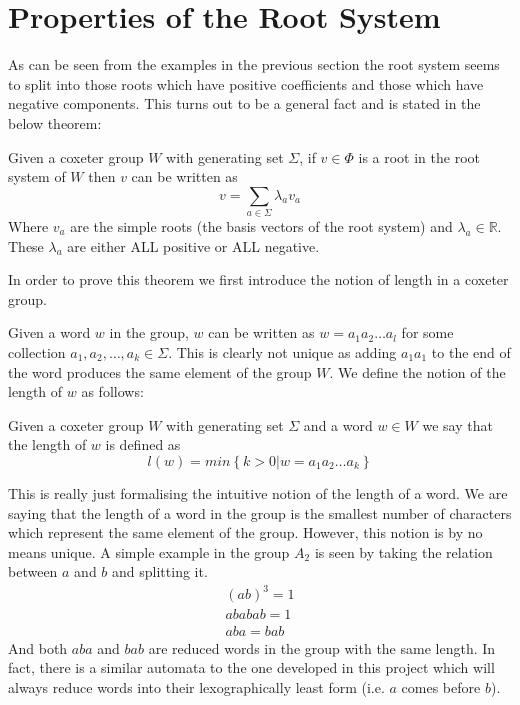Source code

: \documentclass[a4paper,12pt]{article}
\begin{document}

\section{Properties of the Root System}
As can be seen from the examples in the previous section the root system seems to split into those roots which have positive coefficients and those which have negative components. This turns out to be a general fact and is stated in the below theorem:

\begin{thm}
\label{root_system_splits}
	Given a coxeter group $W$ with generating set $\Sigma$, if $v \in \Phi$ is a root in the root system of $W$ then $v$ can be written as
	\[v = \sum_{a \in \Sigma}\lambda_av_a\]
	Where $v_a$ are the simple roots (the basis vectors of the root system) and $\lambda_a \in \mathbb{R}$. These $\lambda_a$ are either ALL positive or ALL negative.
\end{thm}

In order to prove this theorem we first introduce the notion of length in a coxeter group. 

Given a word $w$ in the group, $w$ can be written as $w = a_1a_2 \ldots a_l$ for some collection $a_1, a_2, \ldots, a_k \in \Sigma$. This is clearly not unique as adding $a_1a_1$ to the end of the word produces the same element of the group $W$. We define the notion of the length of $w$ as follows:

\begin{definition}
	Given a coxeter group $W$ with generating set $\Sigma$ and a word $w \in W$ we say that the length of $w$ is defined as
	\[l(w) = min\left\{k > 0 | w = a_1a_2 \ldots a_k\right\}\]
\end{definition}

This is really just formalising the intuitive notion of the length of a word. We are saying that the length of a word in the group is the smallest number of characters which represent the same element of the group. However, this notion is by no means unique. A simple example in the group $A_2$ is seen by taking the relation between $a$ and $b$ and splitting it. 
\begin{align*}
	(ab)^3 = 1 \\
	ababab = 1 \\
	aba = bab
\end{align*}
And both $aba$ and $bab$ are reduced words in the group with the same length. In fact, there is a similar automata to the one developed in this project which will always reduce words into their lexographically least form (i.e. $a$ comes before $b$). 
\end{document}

---

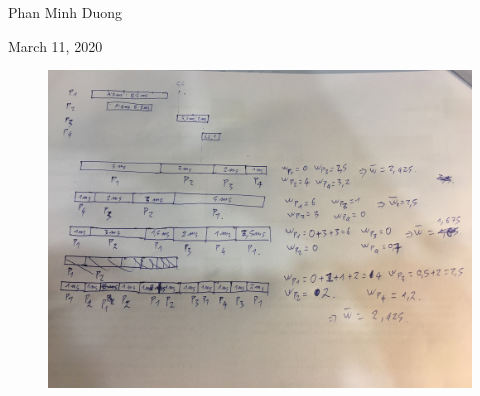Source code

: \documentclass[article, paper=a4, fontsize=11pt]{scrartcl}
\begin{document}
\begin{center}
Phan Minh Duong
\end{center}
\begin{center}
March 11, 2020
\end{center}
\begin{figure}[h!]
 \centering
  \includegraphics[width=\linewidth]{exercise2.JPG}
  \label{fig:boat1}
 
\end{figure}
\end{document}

[EXERCISE] Where does "element" appear in the records above? Copy every line that has it.

[RESULT FOR THIS EXERCISE]
Given a word $w$ in the group, $w$ can be written as $w = a_1a_2 \ldots a_l$ for some collection $a_1, a_2, \ldots, a_k \in \Sigma$. This is clearly not unique as adding $a_1a_1$ to the end of the word produces the same element of the group $W$. We define the notion of the length of $w$ as follows:
This is really just formalising the intuitive notion of the length of a word. We are saying that the length of a word in the group is the smallest number of characters which represent the same element of the group. However, this notion is by no means unique. A simple example in the group $A_2$ is seen by taking the relation between $a$ and $b$ and splitting it. 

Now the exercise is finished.